World War Z is arguably rather light in content and short on completion time with a design that seems more suited for arcade play. The designers are expecting you to replay the provided content over and over, and to that end there is a fantastic system in place for progression that rewards class loyalty and weapon preference. Everything you do in the game fuels your progression, so it is best to find a class that works for you and stick with it, at least for each campaign. I did appreciate that any character can be any class, so if you are working to unlock those backstory animations you can still keep your class progression going. The more you play the more you unlock boosts and abilities, which incentivizes sticking with a particular class, but also discourages you from experimenting with others. Similarly, weapons also level up individually, so the more you use a certain weapon the more powerful it becomes, and there is a great selection of weapons spanning three tiers of firearms and assorted melee weapons like a machete and shovel. Weapons have specs for power, accuracy, handling, fire rate, max penetration, and magazine size.
All of this progression is designed to encourage you to replay the game on any of its five difficulty levels ranging from easy, normal, hard, very hard, and insane. Outside the campaign mode there is also an 8-player competitive mode for two teams to battle it out amongst the zombie hordes, but during the two weeks I was playing World War Z I couldn’t join or even get one of these matches going to test. I’m not sure if this was due to simply nobody wanting to play competitively or a side effect of the Epic Game Store exclusivity blowback for the PC. This lack of community also concerns me for the campaign mode as well, so unless you have a group of friends who also have the game, you might have trouble assembling a team of human players.

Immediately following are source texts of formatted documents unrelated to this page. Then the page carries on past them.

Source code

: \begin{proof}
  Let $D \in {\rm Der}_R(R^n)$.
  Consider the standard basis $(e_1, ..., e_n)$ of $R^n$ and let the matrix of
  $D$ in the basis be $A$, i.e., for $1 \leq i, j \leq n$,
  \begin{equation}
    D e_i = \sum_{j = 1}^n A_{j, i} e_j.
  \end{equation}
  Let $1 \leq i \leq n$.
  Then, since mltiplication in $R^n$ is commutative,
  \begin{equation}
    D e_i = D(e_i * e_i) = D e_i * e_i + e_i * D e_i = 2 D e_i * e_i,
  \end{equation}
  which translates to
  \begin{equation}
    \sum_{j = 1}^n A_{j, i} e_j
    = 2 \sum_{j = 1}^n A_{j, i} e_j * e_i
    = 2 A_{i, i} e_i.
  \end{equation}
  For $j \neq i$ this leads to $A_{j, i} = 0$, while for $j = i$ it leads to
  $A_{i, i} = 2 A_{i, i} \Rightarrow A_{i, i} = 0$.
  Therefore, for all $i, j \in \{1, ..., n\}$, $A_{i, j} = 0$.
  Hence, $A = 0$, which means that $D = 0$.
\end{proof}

World War Z is quite spectacular to behold with a polish to the graphics you wouldn’t expect from a movie license game. This is one of the first games to use the new Vulkan API and my RTX2080ti card was able to smoothly run this game at 4K resolution at 60fps with all the video options cranked to max settings. Textures were fantastic and there was some great lighting and shadows all combining to create a stylized and almost photo-real environment at times. The UI and HUD was minimal and never distracted, but there was this annoying debug text at the bottom of the screen showing connection and server data that never went away. The audio was exciting and made great use of positional surround sound to hint at the direction of approaching zombies. The weapons all had satisfying effects and the impact sounds of melee weapons were appropriately disgusting.

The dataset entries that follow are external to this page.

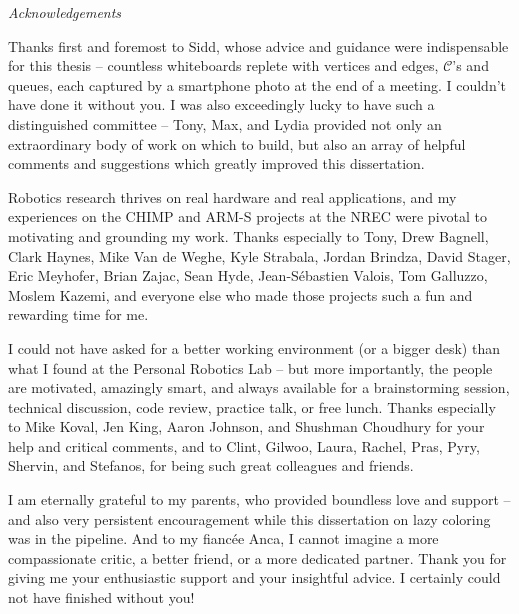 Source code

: 
\begin{fullwidth}
\begin{adjustwidth}{1in}{1in}

{\LARGE \emph{Acknowledgements}}

\vspace{0.2in}

Thanks first and foremost to Sidd,
whose advice and guidance were indispensable for
this thesis
-- countless whiteboards replete with
vertices and edges, $\mathcal{C}$'s and queues,
each captured by a smartphone photo at the end of a meeting.
I couldn't have done it without you.
I was also exceedingly lucky to have such a distinguished
committee --
Tony, Max, and Lydia provided not only an extraordinary body of work
on which to build,
but also an array of helpful comments and suggestions which greatly
improved this dissertation.

\vspace{0.2cm}

Robotics research thrives on real hardware and real applications,
and my experiences on the CHIMP and ARM-S projects
at the NREC were pivotal to motivating and grounding my work.
Thanks especially to Tony, Drew Bagnell,
Clark Haynes, Mike Van de Weghe, Kyle Strabala, Jordan Brindza,
David Stager, Eric Meyhofer, Brian Zajac, Sean Hyde,
Jean-S\'{e}bastien Valois, Tom Galluzzo, Moslem Kazemi,
and everyone else who made those projects such a fun and rewarding
time for me.

\vspace{0.2cm}

I could not have asked for a better working environment
(or a bigger desk)
than what I found at the Personal Robotics Lab
-- but more importantly,
the people are motivated, amazingly smart, and always available
for a brainstorming session, technical discussion, code review,
practice talk, or free lunch.
Thanks especially to Mike Koval, Jen King, Aaron Johnson,
and Shushman Choudhury for your help and critical comments,
and to Clint, Gilwoo, Laura, Rachel, Pras, Pyry, Shervin, and Stefanos,
for being such great colleagues and friends.

\vspace{0.2cm}

I am eternally grateful to my parents,
who provided boundless love and support
-- and also very persistent encouragement
while this dissertation on lazy coloring was in the pipeline.
And to my fianc\'{e}e Anca,
I cannot imagine
a more compassionate critic,
a better friend,
or a more dedicated partner.
Thank you for giving me your enthusiastic support
and your insightful advice.
I certainly could not have finished without you!

\end{adjustwidth}
\end{fullwidth}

Despite getting very little interaction or cooperation with other humans I still managed to have a good time with World War Z thanks to its surprisingly good team AI. Perhaps the console community is thriving, but the PC audience is severely lacking, and hopefully there will be a resurgence if this game ever makes it to Steam. This is as close to a Left 4 Dead game that I’ve seen in years and with a strong focus on progression and replayability there is a lot of gameplay potential to be had. Sadly, with no local co-op or split-screen options a lot of that enjoyment may depend on how many friends you can talk into getting the game. At least the $35 price tag might make this an easier discussion.